### WORK TO BE COMPLETED:
Set down exactly the lines of the listing below that begin at the one containing "11. $(P + Q)^* = (P^*Q^*)^*" and end at the last line, both included.

━━━━━ INPUT RECORDS

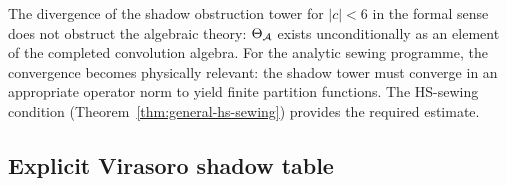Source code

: \begin{remark}
\label{rem:convergence-sewing}
The divergence of the shadow obstruction tower for $|c| < 6$ in
the formal sense does not obstruct the algebraic theory:
$\Theta_\cA$ exists unconditionally as an element of
the completed convolution algebra. For
the analytic sewing programme, the
convergence becomes physically relevant: the shadow
tower must converge in an appropriate operator norm to
yield finite partition functions. The HS-sewing
condition (Theorem~\ref{thm:general-hs-sewing}) provides
the required estimate.
\end{remark}


\subsection{Explicit Virasoro shadow table}
\label{subsec:virasoro-shadow-table}

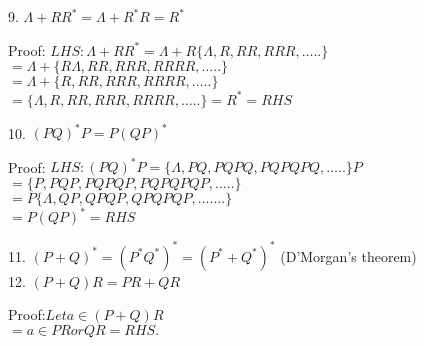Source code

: 	\begin{frame}		
\!\!\!\!\!\!\!\!\!\!\!\!\!\!\!\!\!\!\!\!\begin{solution}
\begin{listing} 
  9. $\Lambda + RR^* = \Lambda +  R^*R = R^*$\\\vspace{2mm}

\quad Proof: $LHS: \Lambda + RR^* = \Lambda + R \{\Lambda, R, RR, RRR, ….. \}$\\
\qquad\qquad$ = \Lambda + \{R\Lambda, RR, RRR, RRRR, ….. \}$\\
\qquad\qquad$ = \Lambda + \{R, RR, RRR, RRRR, ….. \}$\\
\qquad\qquad$ = \{\Lambda, R, RR, RRR, RRRR, ….. \} = R^* = RHS$\\\vspace{2mm}

   10. $(PQ)^*P = P(QP)^*$\\\vspace{2mm}

\quad Proof: $LHS: (PQ)^*P = \{\Lambda, PQ, PQPQ, PQPQPQ, ….. \}P$\\
\qquad\qquad$= \{P,PQP, PQPQP, PQPQPQP,…..\}$\\
\qquad\qquad$= P\{\Lambda, QP, QPQP, QPQPQP, ……. \}$\\
\qquad\qquad$= P(QP)^* = RHS$
\end{listing}
\end{solution}		
	\end{frame}	
	\begin{frame}		
\!\!\!\!\!\!\!\!\!\!\!\!\!\!\!\!\!\!\!\!\begin{solution}
\begin{listing} 
   11. $(P + Q)^* = (P^*Q^*)^* = (P^* + Q^*)^*$ (D’Morgan’s theorem)\\\vspace{2mm}
   12. $(P + Q)R = PR + QR$\\\vspace{2mm}

\quad  Proof:$ Let a \in (P+Q)R$\\
\qquad\qquad$= a \in PR or QR = RHS.$\\
\end{listing}
\end{solution}	
	\end{frame}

━━━━━━━━━━

### ANSWER TO THIS PROBLEM:
   11. $(P + Q)^* = (P^*Q^*)^* = (P^* + Q^*)^*$ (D’Morgan’s theorem)\\\vspace{2mm}
   12. $(P + Q)R = PR + QR$\\\vspace{2mm}

\quad  Proof:$ Let a \in (P+Q)R$\\
\qquad\qquad$= a \in PR or QR = RHS.$\\
\end{listing}
\end{solution}	
	\end{frame}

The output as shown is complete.